━━ Supplied material ━━

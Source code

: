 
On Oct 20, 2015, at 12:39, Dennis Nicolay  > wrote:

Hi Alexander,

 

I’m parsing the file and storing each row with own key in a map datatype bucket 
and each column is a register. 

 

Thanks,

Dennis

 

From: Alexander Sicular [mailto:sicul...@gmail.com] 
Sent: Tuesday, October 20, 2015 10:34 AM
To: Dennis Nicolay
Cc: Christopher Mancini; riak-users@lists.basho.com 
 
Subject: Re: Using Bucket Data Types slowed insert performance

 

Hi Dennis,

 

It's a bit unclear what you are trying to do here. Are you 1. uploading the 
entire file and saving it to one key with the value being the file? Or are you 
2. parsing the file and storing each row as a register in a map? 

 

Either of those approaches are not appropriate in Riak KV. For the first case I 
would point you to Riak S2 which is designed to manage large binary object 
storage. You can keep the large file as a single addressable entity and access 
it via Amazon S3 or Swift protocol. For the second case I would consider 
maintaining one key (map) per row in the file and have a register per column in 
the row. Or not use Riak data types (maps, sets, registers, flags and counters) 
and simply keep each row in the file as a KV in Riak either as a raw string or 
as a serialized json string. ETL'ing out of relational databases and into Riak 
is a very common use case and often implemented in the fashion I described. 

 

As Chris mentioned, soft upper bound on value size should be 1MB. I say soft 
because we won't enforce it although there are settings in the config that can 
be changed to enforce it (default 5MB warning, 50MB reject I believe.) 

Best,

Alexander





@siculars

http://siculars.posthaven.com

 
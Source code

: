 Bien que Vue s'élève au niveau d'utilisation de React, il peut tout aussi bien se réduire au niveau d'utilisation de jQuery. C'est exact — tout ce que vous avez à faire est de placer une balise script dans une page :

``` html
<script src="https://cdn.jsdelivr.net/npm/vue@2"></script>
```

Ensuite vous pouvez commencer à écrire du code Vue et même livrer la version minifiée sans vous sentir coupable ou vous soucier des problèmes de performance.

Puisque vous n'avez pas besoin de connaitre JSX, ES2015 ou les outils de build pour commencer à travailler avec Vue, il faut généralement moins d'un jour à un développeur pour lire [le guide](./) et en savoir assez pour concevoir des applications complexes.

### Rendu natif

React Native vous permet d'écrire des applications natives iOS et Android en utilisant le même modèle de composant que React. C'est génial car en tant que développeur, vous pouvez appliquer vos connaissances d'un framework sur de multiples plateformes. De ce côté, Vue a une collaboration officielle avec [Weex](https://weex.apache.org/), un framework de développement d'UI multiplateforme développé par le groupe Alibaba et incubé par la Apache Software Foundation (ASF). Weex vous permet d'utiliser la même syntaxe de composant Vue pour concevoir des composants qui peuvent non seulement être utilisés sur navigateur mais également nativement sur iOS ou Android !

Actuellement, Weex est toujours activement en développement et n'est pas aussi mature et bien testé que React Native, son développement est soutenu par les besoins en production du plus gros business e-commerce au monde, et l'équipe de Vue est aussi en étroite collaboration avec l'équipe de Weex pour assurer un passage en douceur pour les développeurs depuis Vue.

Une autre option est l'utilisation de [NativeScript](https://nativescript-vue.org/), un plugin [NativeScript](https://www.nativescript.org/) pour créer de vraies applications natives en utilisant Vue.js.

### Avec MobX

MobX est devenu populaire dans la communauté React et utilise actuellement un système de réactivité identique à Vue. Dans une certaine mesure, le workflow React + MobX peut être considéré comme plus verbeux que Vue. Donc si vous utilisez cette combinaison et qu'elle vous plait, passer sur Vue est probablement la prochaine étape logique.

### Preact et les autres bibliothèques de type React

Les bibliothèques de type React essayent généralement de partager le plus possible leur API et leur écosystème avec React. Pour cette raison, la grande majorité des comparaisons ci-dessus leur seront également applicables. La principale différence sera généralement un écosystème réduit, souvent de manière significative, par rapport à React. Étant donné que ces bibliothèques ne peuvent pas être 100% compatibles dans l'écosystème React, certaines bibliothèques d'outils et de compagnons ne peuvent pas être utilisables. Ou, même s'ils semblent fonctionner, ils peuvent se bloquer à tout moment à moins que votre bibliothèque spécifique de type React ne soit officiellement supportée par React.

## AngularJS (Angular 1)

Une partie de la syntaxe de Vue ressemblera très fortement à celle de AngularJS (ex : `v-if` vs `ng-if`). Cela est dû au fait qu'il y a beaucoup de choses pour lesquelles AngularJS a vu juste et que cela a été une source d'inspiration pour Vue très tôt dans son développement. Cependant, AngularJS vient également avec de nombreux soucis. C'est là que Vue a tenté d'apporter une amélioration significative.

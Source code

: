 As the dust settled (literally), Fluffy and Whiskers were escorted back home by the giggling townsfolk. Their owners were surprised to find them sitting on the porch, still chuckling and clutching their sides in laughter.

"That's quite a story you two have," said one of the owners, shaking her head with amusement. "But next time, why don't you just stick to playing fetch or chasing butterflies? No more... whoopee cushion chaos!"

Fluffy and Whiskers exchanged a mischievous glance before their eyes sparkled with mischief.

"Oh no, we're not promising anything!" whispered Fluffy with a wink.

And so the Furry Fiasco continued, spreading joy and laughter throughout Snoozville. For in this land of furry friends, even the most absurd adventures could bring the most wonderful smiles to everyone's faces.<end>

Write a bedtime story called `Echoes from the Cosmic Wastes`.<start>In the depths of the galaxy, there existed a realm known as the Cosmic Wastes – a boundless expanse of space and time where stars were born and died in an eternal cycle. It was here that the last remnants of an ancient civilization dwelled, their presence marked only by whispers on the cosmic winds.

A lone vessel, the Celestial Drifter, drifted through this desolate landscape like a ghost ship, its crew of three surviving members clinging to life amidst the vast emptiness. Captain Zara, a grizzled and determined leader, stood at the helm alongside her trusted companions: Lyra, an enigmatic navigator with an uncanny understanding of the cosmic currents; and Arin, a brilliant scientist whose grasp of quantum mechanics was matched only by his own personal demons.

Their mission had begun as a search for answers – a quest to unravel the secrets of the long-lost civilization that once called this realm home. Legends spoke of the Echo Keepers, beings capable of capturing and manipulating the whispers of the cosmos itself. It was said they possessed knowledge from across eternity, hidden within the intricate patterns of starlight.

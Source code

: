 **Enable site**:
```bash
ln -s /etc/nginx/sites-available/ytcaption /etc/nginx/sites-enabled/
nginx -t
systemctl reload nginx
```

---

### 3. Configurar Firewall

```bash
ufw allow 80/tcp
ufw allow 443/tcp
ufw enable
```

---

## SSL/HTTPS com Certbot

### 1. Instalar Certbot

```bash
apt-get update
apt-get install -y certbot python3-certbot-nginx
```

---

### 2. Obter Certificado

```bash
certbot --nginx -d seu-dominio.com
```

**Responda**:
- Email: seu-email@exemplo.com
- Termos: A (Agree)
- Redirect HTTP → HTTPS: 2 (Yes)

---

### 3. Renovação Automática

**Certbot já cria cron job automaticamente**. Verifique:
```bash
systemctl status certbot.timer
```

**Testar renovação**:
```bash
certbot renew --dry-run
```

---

━━━

**Work to be completed:** Transcribe exactly, starting at the line with "### 1. Instalar Certbot" and continuing through the last line of the data above; leave out all earlier lines.

**Output of the task:**
### 1. Instalar Certbot

```bash
apt-get update
apt-get install -y certbot python3-certbot-nginx
```

---

### 2. Obter Certificado

```bash
certbot --nginx -d seu-dominio.com
```

**Responda**:
- Email: seu-email@exemplo.com
- Termos: A (Agree)
- Redirect HTTP → HTTPS: 2 (Yes)

---

### 3. Renovação Automática

**Certbot já cria cron job automaticamente**. Verifique:
```bash
systemctl status certbot.timer
```

**Testar renovação**:
```bash
certbot renew --dry-run
```

---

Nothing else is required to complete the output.